Next-Gen GPU

I’m not talking about what “raytracing” is doing with the highest end cards. Concerning OpenCL VS Cuda; If you look at these graphs, cards like the 5700 XT, RX Vega 64, Radeon VII are having a hard time versus the 1660 or even 1080.

For a professional who is making money out of the hardware he buys (in this case faster GPU) and Taking into account the 2 years between each new generation of hardware, one could easily afford the cost of the “next” faster piece of hardware which translate into faster renders/iterations and more (bigger) projects to take, which in turn translate into more money in the pocket in the same period of time.

For such individual, I don’t think it would be a problem.

Your old hardware isn’t suddenly rendering slower then it used to, you can use it as extra muscle or sell it to help reduce the cost of the new buy.

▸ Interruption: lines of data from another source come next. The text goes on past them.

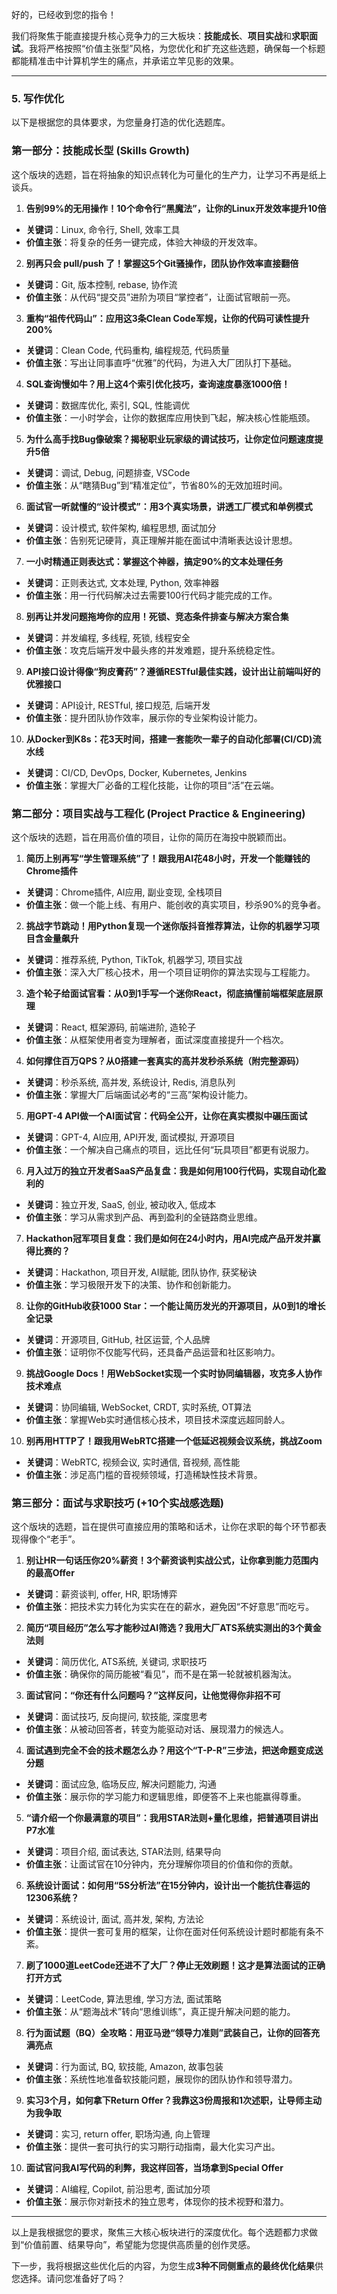 
好的，已经收到您的指令！

我们将聚焦于能直接提升核心竞争力的三大板块：**技能成长**、**项目实战**和**求职面试**。我将严格按照“价值主张型”风格，为您优化和扩充这些选题，确保每一个标题都能精准击中计算机学生的痛点，并承诺立竿见影的效果。

---

### **5. 写作优化**

以下是根据您的具体要求，为您量身打造的优化选题库。

### **第一部分：技能成长型 (Skills Growth)**

这个版块的选题，旨在将抽象的知识点转化为可量化的生产力，让学习不再是纸上谈兵。

1. **告别99%的无用操作！10个命令行“黑魔法”，让你的Linux开发效率提升10倍**
 * **关键词**：Linux, 命令行, Shell, 效率工具
 * **价值主张**：将复杂的任务一键完成，体验大神级的开发效率。

2. **别再只会 pull/push 了！掌握这5个Git骚操作，团队协作效率直接翻倍**
 * **关键词**：Git, 版本控制, rebase, 协作流
 * **价值主张**：从代码“提交员”进阶为项目“掌控者”，让面试官眼前一亮。

3. **重构“祖传代码山”：应用这3条Clean Code军规，让你的代码可读性提升200%**
 * **关键词**：Clean Code, 代码重构, 编程规范, 代码质量
 * **价值主张**：写出让同事直呼“优雅”的代码，为进入大厂团队打下基础。

4. **SQL查询慢如牛？用上这4个索引优化技巧，查询速度暴涨1000倍！**
 * **关键词**：数据库优化, 索引, SQL, 性能调优
 * **价值主张**：一小时学会，让你的数据库应用快到飞起，解决核心性能瓶颈。

5. **为什么高手找Bug像破案？揭秘职业玩家级的调试技巧，让你定位问题速度提升5倍**
 * **关键词**：调试, Debug, 问题排查, VSCode
 * **价值主张**：从“瞎猜Bug”到“精准定位”，节省80%的无效加班时间。

6. **面试官一听就懂的“设计模式”：用3个真实场景，讲透工厂模式和单例模式**
 * **关键词**：设计模式, 软件架构, 编程思想, 面试加分
 * **价值主张**：告别死记硬背，真正理解并能在面试中清晰表达设计思想。

7. **一小时精通正则表达式：掌握这个神器，搞定90%的文本处理任务**
 * **关键词**：正则表达式, 文本处理, Python, 效率神器
 * **价值主张**：用一行代码解决过去需要100行代码才能完成的工作。

8. **别再让并发问题拖垮你的应用！死锁、竞态条件排查与解决方案合集**
 * **关键词**：并发编程, 多线程, 死锁, 线程安全
 * **价值主张**：攻克后端开发中最头疼的并发难题，提升系统稳定性。

9. **API接口设计得像“狗皮膏药”？遵循RESTful最佳实践，设计出让前端叫好的优雅接口**
 * **关键词**：API设计, RESTful, 接口规范, 后端开发
 * **价值主张**：提升团队协作效率，展示你的专业架构设计能力。

10. **从Docker到K8s：花3天时间，搭建一套能吹一辈子的自动化部署(CI/CD)流水线**
 * **关键词**：CI/CD, DevOps, Docker, Kubernetes, Jenkins
 * **价值主张**：掌握大厂必备的工程化技能，让你的项目“活”在云端。

### **第二部分：项目实战与工程化 (Project Practice & Engineering)**

这个版块的选题，旨在用高价值的项目，让你的简历在海投中脱颖而出。

1. **简历上别再写“学生管理系统”了！跟我用AI花48小时，开发一个能赚钱的Chrome插件**
 * **关键词**：Chrome插件, AI应用, 副业变现, 全栈项目
 * **价值主张**：做一个能上线、有用户、能创收的真实项目，秒杀90%的竞争者。

2. **挑战字节跳动！用Python复现一个迷你版抖音推荐算法，让你的机器学习项目含金量飙升**
 * **关键词**：推荐系统, Python, TikTok, 机器学习, 项目实战
 * **价值主张**：深入大厂核心技术，用一个项目证明你的算法实现与工程能力。

3. **造个轮子给面试官看：从0到1手写一个迷你React，彻底搞懂前端框架底层原理**
 * **关键词**：React, 框架源码, 前端进阶, 造轮子
 * **价值主张**：从框架使用者变为理解者，面试深度直接提升一个档次。

4. **如何撑住百万QPS？从0搭建一套真实的高并发秒杀系统（附完整源码）**
 * **关键词**：秒杀系统, 高并发, 系统设计, Redis, 消息队列
 * **价值主张**：掌握大厂后端面试必考的“三高”架构设计能力。

5. **用GPT-4 API做一个AI面试官：代码全公开，让你在真实模拟中碾压面试**
 * **关键词**：GPT-4, AI应用, API开发, 面试模拟, 开源项目
 * **价值主张**：一个解决自己痛点的项目，远比任何“玩具项目”都更有说服力。

6. **月入过万的独立开发者SaaS产品复盘：我是如何用100行代码，实现自动化盈利的**
 * **关键词**：独立开发, SaaS, 创业, 被动收入, 低成本
 * **价值主张**：学习从需求到产品、再到盈利的全链路商业思维。

7. **Hackathon冠军项目复盘：我们是如何在24小时内，用AI完成产品开发并赢得比赛的？**
 * **关键词**：Hackathon, 项目开发, AI赋能, 团队协作, 获奖秘诀
 * **价值主张**：学习极限开发下的决策、协作和创新能力。

8. **让你的GitHub收获1000 Star：一个能让简历发光的开源项目，从0到1的增长全记录**
 * **关键词**：开源项目, GitHub, 社区运营, 个人品牌
 * **价值主张**：证明你不仅能写代码，还具备产品运营和社区影响力。

9. **挑战Google Docs！用WebSocket实现一个实时协同编辑器，攻克多人协作技术难点**
 * **关键词**：协同编辑, WebSocket, CRDT, 实时系统, OT算法
 * **价值主张**：掌握Web实时通信核心技术，项目技术深度远超同龄人。

10. **别再用HTTP了！跟我用WebRTC搭建一个低延迟视频会议系统，挑战Zoom**
 * **关键词**：WebRTC, 视频会议, 实时通信, 音视频, 高性能
 * **价值主张**：涉足高门槛的音视频领域，打造稀缺性技术背景。

### **第三部分：面试与求职技巧 (+10个实战感选题)**

这个版块的选题，旨在提供可直接应用的策略和话术，让你在求职的每个环节都表现得像个“老手”。

1. **别让HR一句话压你20%薪资！3个薪资谈判实战公式，让你拿到能力范围内的最高Offer**
 * **关键词**：薪资谈判, offer, HR, 职场博弈
 * **价值主张**：把技术实力转化为实实在在的薪水，避免因“不好意思”而吃亏。

2. **简历“项目经历”怎么写才能秒过AI筛选？我用大厂ATS系统实测出的3个黄金法则**
 * **关键词**：简历优化, ATS系统, 关键词, 求职技巧
 * **价值主张**：确保你的简历能被“看见”，而不是在第一轮就被机器淘汰。

3. **面试官问：“你还有什么问题吗？”这样反问，让他觉得你非招不可**
 * **关键词**：面试技巧, 反向提问, 软技能, 深度思考
 * **价值主张**：从被动回答者，转变为能驱动对话、展现潜力的候选人。

4. **面试遇到完全不会的技术题怎么办？用这个“T-P-R”三步法，把送命题变成送分题**
 * **关键词**：面试应急, 临场反应, 解决问题能力, 沟通
 * **价值主张**：展示你的学习能力和逻辑思维，即便答不上来也能赢得尊重。

5. **“请介绍一个你最满意的项目”：我用STAR法则+量化思维，把普通项目讲出P7水准**
 * **关键词**：项目介绍, 面试表达, STAR法则, 结果导向
 * **价值主张**：让面试官在10分钟内，充分理解你项目的价值和你的贡献。

6. **系统设计面试：如何用“5S分析法”在15分钟内，设计出一个能抗住春运的12306系统？**
 * **关键词**：系统设计, 面试, 高并发, 架构, 方法论
 * **价值主张**：提供一套可复用的框架，让你在面对任何系统设计题时都能有条不紊。

7. **刷了1000道LeetCode还进不了大厂？停止无效刷题！这才是算法面试的正确打开方式**
 * **关键词**：LeetCode, 算法思维, 学习方法, 面试策略
 * **价值主张**：从“题海战术”转向“思维训练”，真正提升解决问题的能力。

8. **行为面试题（BQ）全攻略：用亚马逊“领导力准则”武装自己，让你的回答充满亮点**
 * **关键词**：行为面试, BQ, 软技能, Amazon, 故事包装
 * **价值主张**：系统性地准备软技能问题，展现你的团队协作和领导潜力。

9. **实习3个月，如何拿下Return Offer？我靠这3份周报和1次述职，让导师主动为我争取**
 * **关键词**：实习, return offer, 职场沟通, 向上管理
 * **价值主张**：提供一套可执行的实习期行动指南，最大化实习产出。

10. **面试官问我AI写代码的利弊，我这样回答，当场拿到Special Offer**
 * **关键词**：AI编程, Copilot, 前沿思考, 面试加分项
 * **价值主张**：展示你对新技术的独立思考，体现你的技术视野和潜力。

---

以上是我根据您的要求，聚焦三大核心板块进行的深度优化。每个选题都力求做到“价值前置、结果导向”，希望能为您提供高质量的创作灵感。

下一步，我将根据这些优化后的内容，为您生成**3种不同侧重点的最终优化结果**供您选择。请问您准备好了吗？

In the other hand if you are more of a consumer (a gamer ?) you wouldn’t care about what feature this piece of hardware have over this other one, you pay $xyz for xyzFPS and you forget about upgrading for the next 4-6 years.

Of course, and we all know the benefits of upgrading and staying on the cutting edge as a professional. These are obvious comments.

Of course things are rendering slower with OpenCL, there are numerous threads about the issue; the worse being the jump from 2.80 to 2.81, 2.82 seemed to get it back to 2.80 but unfortunately it’s been regressing again.
All this can be tested with an artist baseline scene with each version.

Like I said it is what it is…

True but as a hobbyist I’m more interested in the price, compatibility with Blender, and render times. Looking at these numbers the RTX 3060 will be really fast for a low price + optix +CUDA +DLSS and other goodies.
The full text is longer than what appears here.